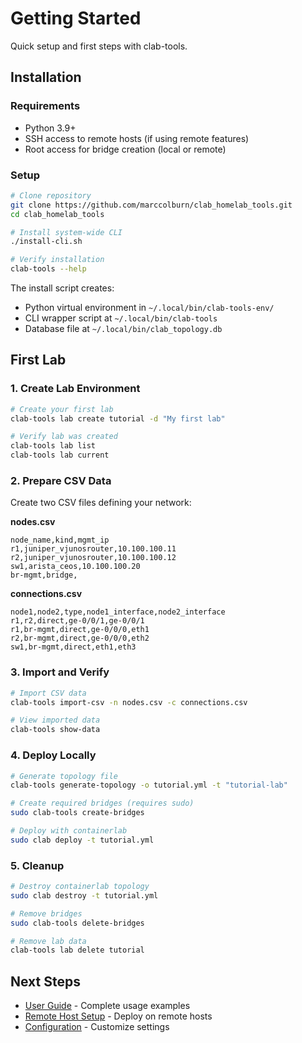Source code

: # Getting Started

Quick setup and first steps with clab-tools.

## Installation

### Requirements
- Python 3.9+
- SSH access to remote hosts (if using remote features)
- Root access for bridge creation (local or remote)

### Setup

```bash
# Clone repository
git clone https://github.com/marccolburn/clab_homelab_tools.git
cd clab_homelab_tools

# Install system-wide CLI
./install-cli.sh

# Verify installation
clab-tools --help
```

The install script creates:
- Python virtual environment in `~/.local/bin/clab-tools-env/`
- CLI wrapper script at `~/.local/bin/clab-tools`
- Database file at `~/.local/bin/clab_topology.db`

## First Lab

### 1. Create Lab Environment

```bash
# Create your first lab
clab-tools lab create tutorial -d "My first lab"

# Verify lab was created
clab-tools lab list
clab-tools lab current
```

### 2. Prepare CSV Data

Create two CSV files defining your network:

**nodes.csv**
```csv
node_name,kind,mgmt_ip
r1,juniper_vjunosrouter,10.100.100.11
r2,juniper_vjunosrouter,10.100.100.12
sw1,arista_ceos,10.100.100.20
br-mgmt,bridge,
```

**connections.csv**
```csv
node1,node2,type,node1_interface,node2_interface
r1,r2,direct,ge-0/0/1,ge-0/0/1
r1,br-mgmt,direct,ge-0/0/0,eth1
r2,br-mgmt,direct,ge-0/0/0,eth2
sw1,br-mgmt,direct,eth1,eth3
```

### 3. Import and Verify

```bash
# Import CSV data
clab-tools import-csv -n nodes.csv -c connections.csv

# View imported data
clab-tools show-data
```

### 4. Deploy Locally

```bash
# Generate topology file
clab-tools generate-topology -o tutorial.yml -t "tutorial-lab"

# Create required bridges (requires sudo)
sudo clab-tools create-bridges

# Deploy with containerlab
sudo clab deploy -t tutorial.yml
```

### 5. Cleanup

```bash
# Destroy containerlab topology
sudo clab destroy -t tutorial.yml

# Remove bridges
sudo clab-tools delete-bridges

# Remove lab data
clab-tools lab delete tutorial
```

## Next Steps

- [User Guide](user-guide.md) - Complete usage examples
- [Remote Host Setup](remote-setup.md) - Deploy on remote hosts
- [Configuration](configuration.md) - Customize settings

____

* _Instructions to follow_
Lines holding "direct" are the ones to copy; find all of them in the listing.

* _Your solution_
r1,r2,direct,ge-0/0/1,ge-0/0/1
r1,br-mgmt,direct,ge-0/0/0,eth1
r2,br-mgmt,direct,ge-0/0/0,eth2
sw1,br-mgmt,direct,eth1,eth3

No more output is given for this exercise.